La differenza fra una granata e una melagrana è evidente, ma non per tutti. Per esempio, non lo è stata per un giudice della corte d’Appello di Bari che due anni fa ha assolto in secondo grado Bassam Ayachi, predicatore islamico integralista, lasciandolo libero di dileguarsi, di stabilirsi a Molenbeek (il quartiere di Bruxelles dal quale sono partiti per Parigi molti assassini incappucciati) e di diventare l’ideologo dell’Isis. Il cattivo maestro numero uno.
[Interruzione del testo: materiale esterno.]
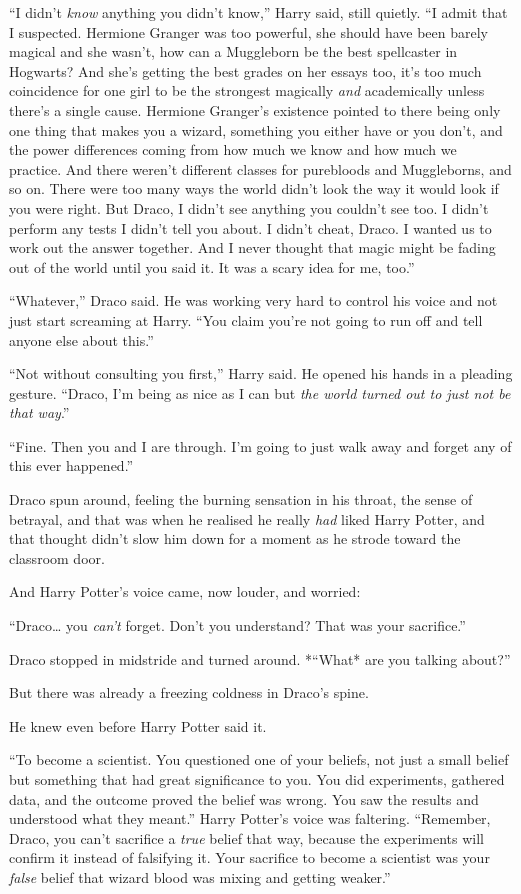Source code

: ``I didn't \emph{know} anything you didn't know,'' Harry said, still
quietly. ``I admit that I suspected. Hermione Granger was too powerful,
she should have been barely magical and she wasn't, how can a Muggleborn
be the best spellcaster in Hogwarts? And she's getting the best grades
on her essays too, it's too much coincidence for one girl to be the
strongest magically \emph{and} academically unless there's a single
cause. Hermione Granger's existence pointed to there being only one
thing that makes you a wizard, something you either have or you don't,
and the power differences coming from how much we know and how much we
practice. And there weren't different classes for purebloods and
Muggleborns, and so on. There were too many ways the world didn't look
the way it would look if you were right. But Draco, I didn't see
anything you couldn't see too. I didn't perform any tests I didn't tell
you about. I didn't cheat, Draco. I wanted us to work out the answer
together. And I never thought that magic might be fading out of the
world until you said it. It was a scary idea for me, too.''

``Whatever,'' Draco said. He was working very hard to control his voice
and not just start screaming at Harry. ``You claim you're not going to
run off and tell anyone else about this.''

``Not without consulting you first,'' Harry said. He opened his hands in
a pleading gesture. ``Draco, I'm being as nice as I can but \emph{the
world turned out to just not be that way}.''

``Fine. Then you and I are through. I'm going to just walk away and
forget any of this ever happened.''

Draco spun around, feeling the burning sensation in his throat, the
sense of betrayal, and that was when he realised he really \emph{had}
liked Harry Potter, and that thought didn't slow him down for a moment
as he strode toward the classroom door.

And Harry Potter's voice came, now louder, and worried:

``Draco\ldots{} you \emph{can't} forget. Don't you understand? That was
your sacrifice.''

Draco stopped in midstride and turned around. *``What* are you talking
about?''

But there was already a freezing coldness in Draco's spine.

He knew even before Harry Potter said it.

``To become a scientist. You questioned one of your beliefs, not just a
small belief but something that had great significance to you. You did
experiments, gathered data, and the outcome proved the belief was wrong.
You saw the results and understood what they meant.'' Harry Potter's
voice was faltering. ``Remember, Draco, you can't sacrifice a
\emph{true} belief that way, because the experiments will confirm it
instead of falsifying it. Your sacrifice to become a scientist was your
\emph{false} belief that wizard blood was mixing and getting weaker.''

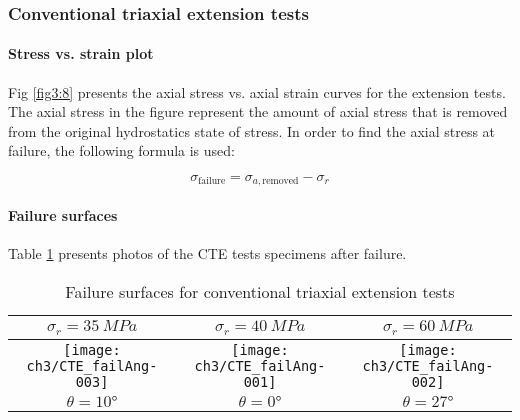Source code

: \subsubsection{Conventional triaxial extension tests}

\paragraph{Stress vs. strain plot}

Fig \ref{fig3:8} presents the axial stress vs. axial strain curves for the extension tests. The axial stress in the figure represent the amount of axial stress that is removed from the original hydrostatics state of stress. In order to find the axial stress at failure, the following formula is used: 

\begin{equation}
    \sigma_\text{failure} = \sigma_{a,\text{removed}} - \sigma_r
\end{equation}

\paragraph{Failure surfaces}

Table \ref{tb3:photoCTE} presents photos of the CTE tests specimens after failure. 


\begin{table}
    \centering
    \begin{tabular}{|c|c|c|}
     \hline
     $\sigma_r = \SI{35}{MPa}$ & $\sigma_r = \SI{40}{MPa}$ &  $\sigma_r = \SI{60}{MPa}$ \\
     \hline
     \texttt{[image: ch3/CTE\_failAng-003]} & 
     \texttt{[image: ch3/CTE\_failAng-001]} &
     \texttt{[image: ch3/CTE\_failAng-002]} \\
     \hline
     $\theta = \ang{10}$ & $\theta = \ang{0}$  &  $\theta = \ang{27}$ \\
     \hline
    \end{tabular}
    \caption{Failure surfaces for conventional triaxial extension tests}
    \label{tb3:photoCTE}
\end{table}

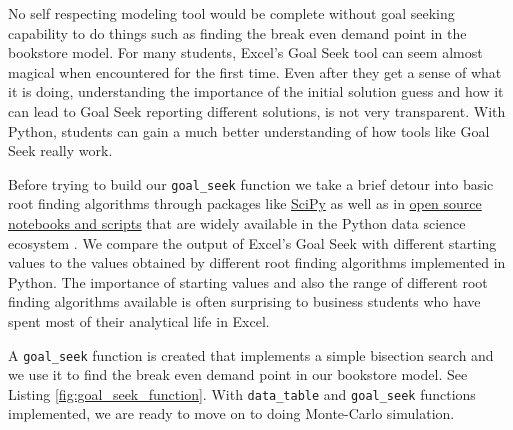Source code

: \documentclass[ited]{informs3}                      %
\newcommand{\code}[1]{\texttt{#1}}
\begin{document}
No self respecting modeling tool would be complete without goal seeking capability to do things such as finding the break even demand point in the bookstore model. For many students, Excel's Goal Seek tool can seem almost magical when encountered for the first time. Even after they get a sense of what it is doing, understanding the importance of the initial solution guess and how it can lead to Goal Seek reporting different solutions, is not very transparent. With Python, students can gain a much better understanding of how tools like Goal Seek really work. 


Before trying to build our \code{goal\_seek} function we take a brief detour into basic root finding algorithms through packages like \href{https://docs.scipy.org/doc/scipy/tutorial/optimize.html#root-finding}{SciPy} \citep{2020SciPy-NMeth} as well as in \href{https://github.com/patrickwalls/mathematical-python/}{open source notebooks and scripts} that are widely available in the Python data science ecosystem \citep{wallsMathematicalPython2023}. We compare the output of Excel's Goal Seek with different starting values to the values obtained by different root finding algorithms implemented in Python. The importance of starting values and also the range of different root finding algorithms available is often surprising to business students who have spent most of their analytical life in Excel.

A \code{goal\_seek} function is created that implements a simple bisection search and we use it to find the break even demand point in our bookstore model. See Listing \ref{fig:goal_seek_function}. With \code{data\_table} and \code{goal\_seek} functions implemented, we are ready to move on to doing Monte-Carlo simulation.
\end{document}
La vicenda risale al 2008. Bassam Ayachi fu fermato in un camper nel porto di Bari con un ingegnere elettronico francese convertitosi all’Islam, che poi sarebbe morto in Siria combattendo per la bandiera nera dell’Isis. Ayachi era ricercato come cellula di Al Qaeda in Europa e con il camper stava facendo entrare clandestinamente in Italia dei complici. Durante l’inchiesta la polizia scoprì i suoi legami, e i flussi di denaro. Furono svelate le chat criptate per reclutare volontari destinati alla Jihad. Il predicatore fu condannato a otto anni di carcere e nei giorni della prigione fu intercettato mentre parlava di un attentato da organizzare all’aeroporto Charles De Gaulle di Parigi.

Però in Appello fu assolto per due motivi. Il primo, la presunta cattiva traduzione di una frase e una querelle in aula sulla parola granata o melagrana. Il secondo motivo è il convincimento del giudice che «non si può condannare nessuno per le sue idee, per quanto sembrino inaccettabili». L’ultima foto di Bassam Ayachi lo vede ritratto con un kalashnikov, circondato da guerriglieri e da bandiere nere. Chissà da quali fantasmi sono attraversati i sonni di quel giudice. Ce lo chiediamo - secondo la formula classica - anche in nome del popolo italiano.